All pictures are to be dropped, and the remaining data set down exactly.

Stored data entries
+ + +

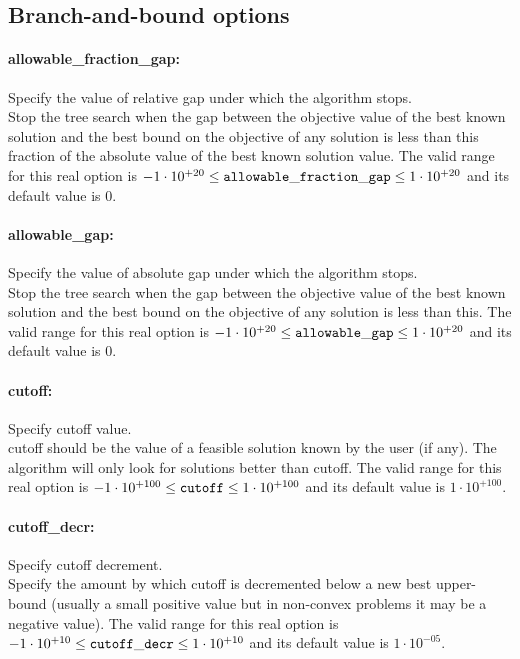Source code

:\subsection{Branch-and-bound options}
\label{sec:Branch-and-bound_options}
\paragraph{\bf allowable\_fraction\_gap:}\label{sec:allowable_fraction_gap} Specify the value of relative gap under which the algorithm stops. $\;$ \\
 Stop the tree search when the gap between the
objective value of the best known solution and
the best bound on the objective of any solution
is less than this fraction of the absolute value
of the best known solution value. The valid range for this real option is 
$-1 \cdot 10^{+20} \le {\tt allowable\_fraction\_gap } \le 1 \cdot 10^{+20}$
and its default value is $0$.


\paragraph{\bf allowable\_gap:}\label{sec:allowable_gap} Specify the value of absolute gap under which the algorithm stops. $\;$ \\
 Stop the tree search when the gap between the
objective value of the best known solution and
the best bound on the objective of any solution
is less than this. The valid range for this real option is 
$-1 \cdot 10^{+20} \le {\tt allowable\_gap } \le 1 \cdot 10^{+20}$
and its default value is $0$.


\paragraph{\bf cutoff:}\label{sec:cutoff} Specify cutoff value. $\;$ \\
 cutoff should be the value of a feasible solution
known by the user (if any). The algorithm will
only look for solutions better than cutoff. The valid range for this real option is 
$-1 \cdot 10^{+100} \le {\tt cutoff } \le 1 \cdot 10^{+100}$
and its default value is $1 \cdot 10^{+100}$.


\paragraph{\bf cutoff\_decr:}\label{sec:cutoff_decr} Specify cutoff decrement. $\;$ \\
 Specify the amount by which cutoff is decremented
below a new best upper-bound (usually a small
positive value but in non-convex problems it may
be a negative value). The valid range for this real option is 
$-1 \cdot 10^{+10} \le {\tt cutoff\_decr } \le 1 \cdot 10^{+10}$
and its default value is $1 \cdot 10^{-05}$.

+ + +

Exercise solution:
Source code

:\subsection{Branch-and-bound options}
\label{sec:Branch-and-bound_options}
\paragraph{\bf allowable\_fraction\_gap:}\label{sec:allowable_fraction_gap} Specify the value of relative gap under which the algorithm stops. $\;$ \\
 Stop the tree search when the gap between the
objective value of the best known solution and
the best bound on the objective of any solution
is less than this fraction of the absolute value
of the best known solution value. The valid range for this real option is 
$-1 \cdot 10^{+20} \le {\tt allowable\_fraction\_gap } \le 1 \cdot 10^{+20}$
and its default value is $0$.


\paragraph{\bf allowable\_gap:}\label{sec:allowable_gap} Specify the value of absolute gap under which the algorithm stops. $\;$ \\
 Stop the tree search when the gap between the
objective value of the best known solution and
the best bound on the objective of any solution
is less than this. The valid range for this real option is 
$-1 \cdot 10^{+20} \le {\tt allowable\_gap } \le 1 \cdot 10^{+20}$
and its default value is $0$.


\paragraph{\bf cutoff:}\label{sec:cutoff} Specify cutoff value. $\;$ \\
 cutoff should be the value of a feasible solution
known by the user (if any). The algorithm will
only look for solutions better than cutoff. The valid range for this real option is 
$-1 \cdot 10^{+100} \le {\tt cutoff } \le 1 \cdot 10^{+100}$
and its default value is $1 \cdot 10^{+100}$.


\paragraph{\bf cutoff\_decr:}\label{sec:cutoff_decr} Specify cutoff decrement. $\;$ \\
 Specify the amount by which cutoff is decremented
below a new best upper-bound (usually a small
positive value but in non-convex problems it may
be a negative value). The valid range for this real option is 
$-1 \cdot 10^{+10} \le {\tt cutoff\_decr } \le 1 \cdot 10^{+10}$
and its default value is $1 \cdot 10^{-05}$.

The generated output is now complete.